Sound Galleries SGM 2015.
It's a system and we loved our time with it! That's the conclusion and we would like to take you with us on the path to said conclusion. We have known Geoffrey Armstrong of Monaco's Sound Galleries dealer/distributorship for quite a while. He caters to a specific clientele in the famed principality of Southern France. That clientele is not into audio exotics or audio adventures. No, the people who Geoff caters to want great sound from solid brands and top-rank continuous service. Solid brands with great sound are available in the market and Geoff has carefully assembled a catalogue of cables, electronics and speakers to support his audience. Service is very personal and contingent on trust between client and supplier and vice versa.


With a background in computer sciences, Geoff was interested in computer audio from an early start. He experimented with various hardware platforms and software players but was never satisfied with the end result. Either the hardware was unstable, too nerdy for normal use or plain too exotic. Ditto software players. For most the user has to be a semi-pro programmer to get decent sound from the software and the interaction with the hardware—PC and DAC—is often problematic. There is support for the hardware and software options but that lives in forums and user groups; which means hours of being glued to the Internet and frustration because discussions skid off topic within three posts. There ought to be an alternative for those who want all the benefits of computer-based audio, near plug-and-play installation, service and of course the best sound possible. At least so Geoff insisted.
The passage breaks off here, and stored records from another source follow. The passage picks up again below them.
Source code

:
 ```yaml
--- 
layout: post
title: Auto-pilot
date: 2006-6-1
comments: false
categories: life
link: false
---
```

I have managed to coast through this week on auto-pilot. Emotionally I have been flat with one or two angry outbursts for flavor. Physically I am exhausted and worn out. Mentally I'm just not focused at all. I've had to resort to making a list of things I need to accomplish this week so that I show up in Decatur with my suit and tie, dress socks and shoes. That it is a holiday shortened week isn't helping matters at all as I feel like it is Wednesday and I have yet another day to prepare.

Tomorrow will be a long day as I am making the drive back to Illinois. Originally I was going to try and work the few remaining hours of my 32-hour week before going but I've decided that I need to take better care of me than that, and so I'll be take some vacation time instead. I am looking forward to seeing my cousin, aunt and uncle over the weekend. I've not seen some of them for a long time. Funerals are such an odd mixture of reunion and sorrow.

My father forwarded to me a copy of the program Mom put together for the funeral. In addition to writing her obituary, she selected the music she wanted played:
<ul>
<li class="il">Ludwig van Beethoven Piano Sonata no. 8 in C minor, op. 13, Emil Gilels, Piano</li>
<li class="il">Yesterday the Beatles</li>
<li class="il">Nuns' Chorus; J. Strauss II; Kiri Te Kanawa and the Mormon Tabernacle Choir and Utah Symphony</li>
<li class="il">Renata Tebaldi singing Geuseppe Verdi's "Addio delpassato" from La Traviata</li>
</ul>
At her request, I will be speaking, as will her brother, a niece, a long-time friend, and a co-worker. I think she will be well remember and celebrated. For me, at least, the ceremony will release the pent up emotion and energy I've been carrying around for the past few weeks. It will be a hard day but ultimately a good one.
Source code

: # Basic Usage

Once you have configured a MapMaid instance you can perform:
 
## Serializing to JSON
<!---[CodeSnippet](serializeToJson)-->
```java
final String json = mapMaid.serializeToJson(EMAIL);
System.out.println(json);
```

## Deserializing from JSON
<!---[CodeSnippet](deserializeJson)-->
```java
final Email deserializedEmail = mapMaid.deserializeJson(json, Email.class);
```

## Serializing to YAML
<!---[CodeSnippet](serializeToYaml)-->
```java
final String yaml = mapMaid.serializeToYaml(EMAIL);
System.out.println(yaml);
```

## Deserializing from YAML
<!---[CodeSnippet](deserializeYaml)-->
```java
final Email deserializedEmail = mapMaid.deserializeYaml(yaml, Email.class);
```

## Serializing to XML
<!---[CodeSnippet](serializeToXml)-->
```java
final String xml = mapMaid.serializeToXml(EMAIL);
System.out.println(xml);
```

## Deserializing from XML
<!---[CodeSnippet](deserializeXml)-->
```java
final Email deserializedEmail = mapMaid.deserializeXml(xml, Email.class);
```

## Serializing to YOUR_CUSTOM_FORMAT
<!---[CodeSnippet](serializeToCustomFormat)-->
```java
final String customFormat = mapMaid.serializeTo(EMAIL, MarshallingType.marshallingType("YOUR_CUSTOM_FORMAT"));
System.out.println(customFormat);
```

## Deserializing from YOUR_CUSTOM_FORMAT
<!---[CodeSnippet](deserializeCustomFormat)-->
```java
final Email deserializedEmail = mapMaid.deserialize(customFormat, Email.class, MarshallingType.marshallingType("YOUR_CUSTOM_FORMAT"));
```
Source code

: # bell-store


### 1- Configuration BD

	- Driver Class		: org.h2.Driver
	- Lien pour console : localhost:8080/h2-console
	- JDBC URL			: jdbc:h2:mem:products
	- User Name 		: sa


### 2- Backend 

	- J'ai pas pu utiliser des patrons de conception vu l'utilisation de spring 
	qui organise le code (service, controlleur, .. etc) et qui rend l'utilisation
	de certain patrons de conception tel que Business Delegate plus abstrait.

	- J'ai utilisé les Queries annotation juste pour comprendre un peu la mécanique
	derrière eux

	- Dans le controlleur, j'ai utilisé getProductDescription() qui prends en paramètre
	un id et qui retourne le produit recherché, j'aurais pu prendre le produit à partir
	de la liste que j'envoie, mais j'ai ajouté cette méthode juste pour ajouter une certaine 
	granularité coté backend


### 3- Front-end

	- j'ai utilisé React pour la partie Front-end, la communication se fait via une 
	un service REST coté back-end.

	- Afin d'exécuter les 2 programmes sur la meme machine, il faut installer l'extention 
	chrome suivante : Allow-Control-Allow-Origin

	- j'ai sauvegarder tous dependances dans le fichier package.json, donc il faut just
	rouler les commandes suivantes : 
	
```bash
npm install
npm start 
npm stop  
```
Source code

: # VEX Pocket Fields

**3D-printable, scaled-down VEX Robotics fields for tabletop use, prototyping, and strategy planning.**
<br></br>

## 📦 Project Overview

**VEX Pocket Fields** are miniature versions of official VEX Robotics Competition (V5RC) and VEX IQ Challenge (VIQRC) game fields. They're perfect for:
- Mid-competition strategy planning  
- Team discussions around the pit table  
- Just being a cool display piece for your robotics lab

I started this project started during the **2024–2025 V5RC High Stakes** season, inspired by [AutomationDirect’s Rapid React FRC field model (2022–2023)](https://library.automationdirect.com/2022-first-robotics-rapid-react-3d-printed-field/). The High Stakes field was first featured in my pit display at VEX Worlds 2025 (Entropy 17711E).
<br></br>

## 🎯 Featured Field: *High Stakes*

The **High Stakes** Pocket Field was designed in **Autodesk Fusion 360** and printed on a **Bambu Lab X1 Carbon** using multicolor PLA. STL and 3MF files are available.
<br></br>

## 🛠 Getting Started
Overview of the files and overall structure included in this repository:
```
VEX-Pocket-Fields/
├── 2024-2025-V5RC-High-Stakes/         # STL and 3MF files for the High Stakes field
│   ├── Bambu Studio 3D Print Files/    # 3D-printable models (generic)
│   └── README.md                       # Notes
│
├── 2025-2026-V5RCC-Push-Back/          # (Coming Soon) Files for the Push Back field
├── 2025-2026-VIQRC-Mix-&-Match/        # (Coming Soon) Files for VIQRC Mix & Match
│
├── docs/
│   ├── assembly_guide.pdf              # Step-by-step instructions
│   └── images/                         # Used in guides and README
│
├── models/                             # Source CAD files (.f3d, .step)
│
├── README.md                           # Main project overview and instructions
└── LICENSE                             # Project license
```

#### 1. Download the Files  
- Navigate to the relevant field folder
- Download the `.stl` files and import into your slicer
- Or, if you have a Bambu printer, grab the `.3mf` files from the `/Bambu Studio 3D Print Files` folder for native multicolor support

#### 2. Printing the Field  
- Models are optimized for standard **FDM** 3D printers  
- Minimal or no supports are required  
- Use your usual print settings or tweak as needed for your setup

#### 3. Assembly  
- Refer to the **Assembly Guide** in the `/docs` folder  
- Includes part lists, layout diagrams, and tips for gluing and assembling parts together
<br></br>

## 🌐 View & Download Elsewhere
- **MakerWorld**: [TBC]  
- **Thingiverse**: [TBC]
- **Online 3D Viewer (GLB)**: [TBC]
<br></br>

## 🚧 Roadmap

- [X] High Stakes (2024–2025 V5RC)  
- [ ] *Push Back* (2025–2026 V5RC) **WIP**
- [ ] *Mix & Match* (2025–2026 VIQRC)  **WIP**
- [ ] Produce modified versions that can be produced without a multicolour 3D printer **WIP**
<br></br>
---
A first glimpse of hope arrived when a Dutch company introduced their super-duper PC-based network player. With exclusively passive cooling, high-grade components, ultra-precision clocks, multiple over-specified power supplies and JRiver as player software atop Windows 8 via solid-state disk: could this be the solution Geoff was looking for? After intense deliberation, testing and above all listening, Sound Galleries chose a still different route. They would design their very own PC-based network player. Easier said than done. The market has a plethora of PC hardware. Where to begin? No doubt the player should be fully 'passive', without a single moving part: no fans, no spinning disks.


Next, it should have the very best most stable power supplies possible just as the best clock to sync everything. With these requirements, the SGM team now up to three collaborators went from breadboard to breadboard prototype. It appeared to them that American OXCO oscillators were the best sounding clocks on the market so they form part of the circuit. Next, it appeared that the brand and type of DIMM, the actual memory module, made a sonic difference just as it did how such DIMM is cooled with a heat sink which doubles as vibration damping. The team consisting of Geoffrey Armstrong, Edward Hsu and Emile Bok went over many hardware iterations but remained consistent in their preference for HQPlayer as player software. This program written and maintained by Jussi Laako is probably the most elaborate player currently available and able to natively upsample any incoming signal up to DSD512. In all their listening, the team was convinced that DSD512 was the best sounding output from their emerging player. Of course how DSD512 is processed next is just as crucial. The DAC commissioned to work with the player should handle DSD512 per se and not convert it to PCM as many do. The hardware developed into a single box with just two switches and no need for a keyboard or screen. Once configured—more on this later—one button starts the machine and it's ready to play after a few seconds. The quality and friendliness of the user interface is crucial to the success of any player. So what is the friendliest interface currently to market? iTunes? Roon? iTunes is proprietary to Apple's operating system and philosophy. Roon too is proprietary but runs on Windows, Mac OSX, Linux and even NAS storage. That's for the server part. The client side runs on IOS and Android so telephones and tablets of all kind can provide the interface. Thus the choice for a Roon interface was easy, the more so that Roon was fully designed with the average user not computer nerd in mind.